Monday, July 17, 2017

The Genocide Memorial

July 4th in Rwanda, is a very special day for them just as it is for Americans, but for a completely different reason.  We celebrate our nations birthday, while they remember the liberation of their people after almost three months of constant mass killings that took place from April to mid July in 1994.  During that time period an estimated 1,000,000 Rwandans were slaughtered, men, women and children.  All Tutsi people were at risk of being killed and no one was exempt.  The widespread genocide finally ended when the heavily armed Rwandan Patriotic Front (RPF) led by Paul Kagame took control of the country.
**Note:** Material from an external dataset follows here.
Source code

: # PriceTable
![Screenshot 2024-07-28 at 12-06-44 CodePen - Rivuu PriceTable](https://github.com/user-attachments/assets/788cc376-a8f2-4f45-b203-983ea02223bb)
Since we were in Rwanda over their special holiday, Annie offered to watch the kids for us so that the adults could go visit the genocide memorial that is in Kigali.  It is certainly something to observe.  It's quite a beautiful memorial and there were hundreds of people coming and going the entire time we were there that day to pay their respects, leave flowers and visit their loved ones.
It is quite a thing to take in when you listen to the videos, see the pictures and hear the gruesome stories of not just militia men on a killing spree but regular men wielding machetes against their Tutsi neighbors.  Hearing about the young woman who endured having both her legs cut off and LIVING to tell of it, was difficult for sure.  This war was between two people groups and was basically formed because of ethnic classification information that was introduced by the Belgian government in 1933.  During the genocide, checkpoints and barricades were erected to screen all national ID cards that labeled people as either Tutsi or Hutu.  The ID cards were used to systematically identifying Tutsi's and then kill them.  The UN, the United States and Belgium were criticized for their lack of help and inaction during this horrific period of time while the French government was criticized for its support of the Hutu regime once the genocide began.  (This stained glass hangs inside the memorial.)
The memorial was so well done. There were pictures of men, women and children, stories of their lives at every turn and a time line of other mass killings and genocides that have taken place around the world. The genocide has had a lasting and profound impact on Rwanda and its neighboring countries where refugees fled.  The pervasive use of rape as a weapon of war created an increase in HIV and many families were headed by orphaned children or widows.  Much of the buildings and infrastructure were destroyed, coupled with the massive number of deaths, the economy was more than crippled.  
Seeing the exhibit of skulls and femur bones that were mounded up, was unfathomable, truly unimaginable.  The clothing of those who were killed was hung up for people to see, it ranged in sizes from young children to women and men.  Similar to the way I felt when walking through the Holocaust Museum, this too was overwhelming to take in.
All around the grounds were flower memorials and baskets of remembrances.  There are genocide memorials all around Rwanda, but at this particular location there is an estimated 250,000 people buried in these mass graves.
The grounds were immaculate and truly a beautiful and peaceful place for people to come and visit.  One child survivor, whose parents were both killed calls this place his "home".  Though its a lovely memorial and a beautiful setting, it would be hard to actually think of this burial ground as "home" to me, however, if my parents were buried there, I might feel very different.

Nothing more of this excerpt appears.